**TASK:** Your reply should be the complete data, reproduced exactly.

(Items from a data source)
******

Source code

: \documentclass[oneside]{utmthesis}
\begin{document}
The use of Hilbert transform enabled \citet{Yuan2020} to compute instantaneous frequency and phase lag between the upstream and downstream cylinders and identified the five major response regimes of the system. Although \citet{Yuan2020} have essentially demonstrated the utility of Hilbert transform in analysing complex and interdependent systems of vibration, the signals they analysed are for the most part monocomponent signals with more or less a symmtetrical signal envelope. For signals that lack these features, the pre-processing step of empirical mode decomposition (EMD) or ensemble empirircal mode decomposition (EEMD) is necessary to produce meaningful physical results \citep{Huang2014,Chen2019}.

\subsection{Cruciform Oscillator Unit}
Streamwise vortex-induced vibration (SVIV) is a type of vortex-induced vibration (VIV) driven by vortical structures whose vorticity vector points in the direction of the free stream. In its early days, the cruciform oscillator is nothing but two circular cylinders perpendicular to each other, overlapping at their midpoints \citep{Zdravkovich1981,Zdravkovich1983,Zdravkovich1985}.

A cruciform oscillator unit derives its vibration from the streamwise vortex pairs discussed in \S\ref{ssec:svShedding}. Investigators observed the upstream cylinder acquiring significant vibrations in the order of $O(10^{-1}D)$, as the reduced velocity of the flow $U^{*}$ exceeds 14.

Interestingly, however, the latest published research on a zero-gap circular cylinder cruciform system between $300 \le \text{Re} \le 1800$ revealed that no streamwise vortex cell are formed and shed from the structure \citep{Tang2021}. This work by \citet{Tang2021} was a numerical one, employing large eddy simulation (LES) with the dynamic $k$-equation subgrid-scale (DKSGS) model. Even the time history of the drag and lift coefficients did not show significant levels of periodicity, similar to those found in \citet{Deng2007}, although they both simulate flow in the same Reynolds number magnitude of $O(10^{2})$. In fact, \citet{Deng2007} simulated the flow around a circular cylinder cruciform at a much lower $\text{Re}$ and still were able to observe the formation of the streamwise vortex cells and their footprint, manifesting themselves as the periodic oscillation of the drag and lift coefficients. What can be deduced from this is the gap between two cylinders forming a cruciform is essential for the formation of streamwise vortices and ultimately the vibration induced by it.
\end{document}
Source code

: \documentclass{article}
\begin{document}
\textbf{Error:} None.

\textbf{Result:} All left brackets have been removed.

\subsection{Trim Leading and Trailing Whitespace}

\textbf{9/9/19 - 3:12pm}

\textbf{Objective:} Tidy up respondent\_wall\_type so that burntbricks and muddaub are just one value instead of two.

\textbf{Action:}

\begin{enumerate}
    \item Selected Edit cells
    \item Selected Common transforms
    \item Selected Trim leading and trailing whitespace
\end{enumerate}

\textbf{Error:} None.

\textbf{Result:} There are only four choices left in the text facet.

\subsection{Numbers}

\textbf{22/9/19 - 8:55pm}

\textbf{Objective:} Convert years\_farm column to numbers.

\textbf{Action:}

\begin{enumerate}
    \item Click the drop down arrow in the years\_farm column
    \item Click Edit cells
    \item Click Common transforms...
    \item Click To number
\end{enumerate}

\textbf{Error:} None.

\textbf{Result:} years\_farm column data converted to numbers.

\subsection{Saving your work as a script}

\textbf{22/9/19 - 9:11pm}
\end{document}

******

**SOLUTION TO THIS EXERCISE:**
Source code

: \documentclass[oneside]{utmthesis}
\begin{document}
The use of Hilbert transform enabled \citet{Yuan2020} to compute instantaneous frequency and phase lag between the upstream and downstream cylinders and identified the five major response regimes of the system. Although \citet{Yuan2020} have essentially demonstrated the utility of Hilbert transform in analysing complex and interdependent systems of vibration, the signals they analysed are for the most part monocomponent signals with more or less a symmtetrical signal envelope. For signals that lack these features, the pre-processing step of empirical mode decomposition (EMD) or ensemble empirircal mode decomposition (EEMD) is necessary to produce meaningful physical results \citep{Huang2014,Chen2019}.

\subsection{Cruciform Oscillator Unit}
Streamwise vortex-induced vibration (SVIV) is a type of vortex-induced vibration (VIV) driven by vortical structures whose vorticity vector points in the direction of the free stream. In its early days, the cruciform oscillator is nothing but two circular cylinders perpendicular to each other, overlapping at their midpoints \citep{Zdravkovich1981,Zdravkovich1983,Zdravkovich1985}.

A cruciform oscillator unit derives its vibration from the streamwise vortex pairs discussed in \S\ref{ssec:svShedding}. Investigators observed the upstream cylinder acquiring significant vibrations in the order of $O(10^{-1}D)$, as the reduced velocity of the flow $U^{*}$ exceeds 14.

Interestingly, however, the latest published research on a zero-gap circular cylinder cruciform system between $300 \le \text{Re} \le 1800$ revealed that no streamwise vortex cell are formed and shed from the structure \citep{Tang2021}. This work by \citet{Tang2021} was a numerical one, employing large eddy simulation (LES) with the dynamic $k$-equation subgrid-scale (DKSGS) model. Even the time history of the drag and lift coefficients did not show significant levels of periodicity, similar to those found in \citet{Deng2007}, although they both simulate flow in the same Reynolds number magnitude of $O(10^{2})$. In fact, \citet{Deng2007} simulated the flow around a circular cylinder cruciform at a much lower $\text{Re}$ and still were able to observe the formation of the streamwise vortex cells and their footprint, manifesting themselves as the periodic oscillation of the drag and lift coefficients. What can be deduced from this is the gap between two cylinders forming a cruciform is essential for the formation of streamwise vortices and ultimately the vibration induced by it.
\end{document}
Source code

: \documentclass{article}
\begin{document}
\textbf{Error:} None.

\textbf{Result:} All left brackets have been removed.

\subsection{Trim Leading and Trailing Whitespace}

\textbf{9/9/19 - 3:12pm}

\textbf{Objective:} Tidy up respondent\_wall\_type so that burntbricks and muddaub are just one value instead of two.

\textbf{Action:}

\begin{enumerate}
    \item Selected Edit cells
    \item Selected Common transforms
    \item Selected Trim leading and trailing whitespace
\end{enumerate}

\textbf{Error:} None.

\textbf{Result:} There are only four choices left in the text facet.

\subsection{Numbers}

\textbf{22/9/19 - 8:55pm}

\textbf{Objective:} Convert years\_farm column to numbers.

\textbf{Action:}

\begin{enumerate}
    \item Click the drop down arrow in the years\_farm column
    \item Click Edit cells
    \item Click Common transforms...
    \item Click To number
\end{enumerate}

\textbf{Error:} None.

\textbf{Result:} years\_farm column data converted to numbers.

\subsection{Saving your work as a script}

\textbf{22/9/19 - 9:11pm}
\end{document}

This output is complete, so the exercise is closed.